Changing the frame

Completed

Of all of the units in this module, this is certainly one of the most important. In this unit, we're going to consider a few ideas that could change the way we frame our understanding of what's important to monitor and why. For some people, this can radically change everything about how they think about monitoring to improve their reliability.

Diagram with the word reliability in a circle in the middle connected to circles at the end of each spoke, each circle contains a word relating to reliability from a previous unit.

Reframing #1: Reliability from the customer’s perspective

We previously discussed aspects of reliability we might want to consider monitoring, but that only seemed to expand possible set of things we might monitor. Here's one idea that can help you zero in on what you should monitor for improving your reliability:

Reliability has to be measured from the customer's perspective, not the component perspective.

That's really important. You may want to read it again because it is that important. In the past, people would advocate for "monitor all the things!" If we could read a counter from it, graph a statistic, or put it on a dashboard, we thought we should monitor it. "Measure from the customer's perspective" is a much more specific dictum.

Let's look at a brief scenario that both demonstrates the point and drives it home.

Scenario

You're in charge of running the e-commerce website for your company. You have a web farm with 100 server instances. Suddenly, 14 of these 100 instances stop working due to an operating system failure, a software update, a power fluctuation, or some other unexpected event. These 14 instances are now totally out of commission.

To review: 86 server instances are operational, 14 server instances are non-operational.

Which of the following is true in this situation?

A: It’s no big deal. You can deal with the problem at some point when you have time to address it.

B: It’s a serious matter. You should stop whatever you’re doing and get those 14 server instances back into service as soon as possible.

C: It’s an existential crisis for the business. You should notify C-level executives and call everyone into work to take care of the situation as fast as possible, even if it means getting them out of bed in the middle of the night.

Take a moment to think through this scenario carefully before answer and then read further. Do you think it's A, B, or C?

The correct answer is neither A, B, nor C; it’s "it depends." Or more precisely, "it depends on how your customers are experiencing this outage."
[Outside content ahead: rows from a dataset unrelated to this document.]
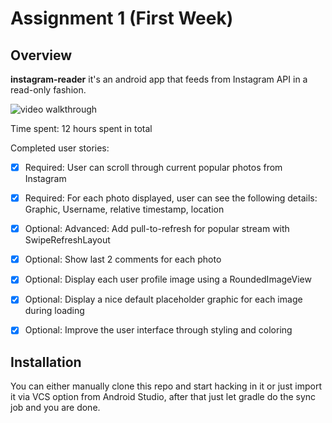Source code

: # Assignment 1 (First Week)

## Overview
**instagram-reader** it's an android app that feeds from Instagram API in a
read-only fashion.

![video walkthrough](demoInstaReader.gif)

Time spent: 12 hours spent in total

Completed user stories:

 * [x] Required: User can scroll through current popular photos from Instagram
 * [x] Required: For each photo displayed, user can see the following details: Graphic, Username, relative timestamp, location
 * [x] Optional: Advanced: Add pull-to-refresh for popular stream with SwipeRefreshLayout
 * [x] Optional: Show last 2 comments for each photo
 * [x] Optional: Display each user profile image using a RoundedImageView
 * [x] Optional: Display a nice default placeholder graphic for each image during loading
 * [x] Optional: Improve the user interface through styling and coloring


## Installation
You can either manually clone this repo and start hacking in it or just import it via VCS option from Android Studio, after that just let gradle do the sync job and you are done.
If you have engineered the site in such a way that no customers even noticed the back ends going down and the other 86 server instances are shouldering the load with no problems, then there’s no crisis here. It could be a SEV-3 or SEV-4 incident, possibly even just a support ticket.

If the outage rendered your entire business dead in the water and you're losing serious amounts of money for every minute those servers are down, that’s probably a good reason to push the big red button and scramble everyone. There could also be a middle ground where the answer will be "B."

Again, reliability has to be measured from the customer’s perspective, not the component perspective. That’s why the component count of "14 machines down out of 100,” although entirely accurate, was not the most important piece of information in this scenario from a reliability standpoint.

This idea holds true even when we talk about more traditional component-based monitoring. If you find out that the database server is running at 50% CPU load, is that good or bad? If it goes up to 90%, is that better or worse? If the service is running fine and the users are happy, 90% might be great because it means you've considerably improved your resource utilization. But if the users are complaining about how slow your application was running at 50% CPU load, 90% isn't likely to be an improvement.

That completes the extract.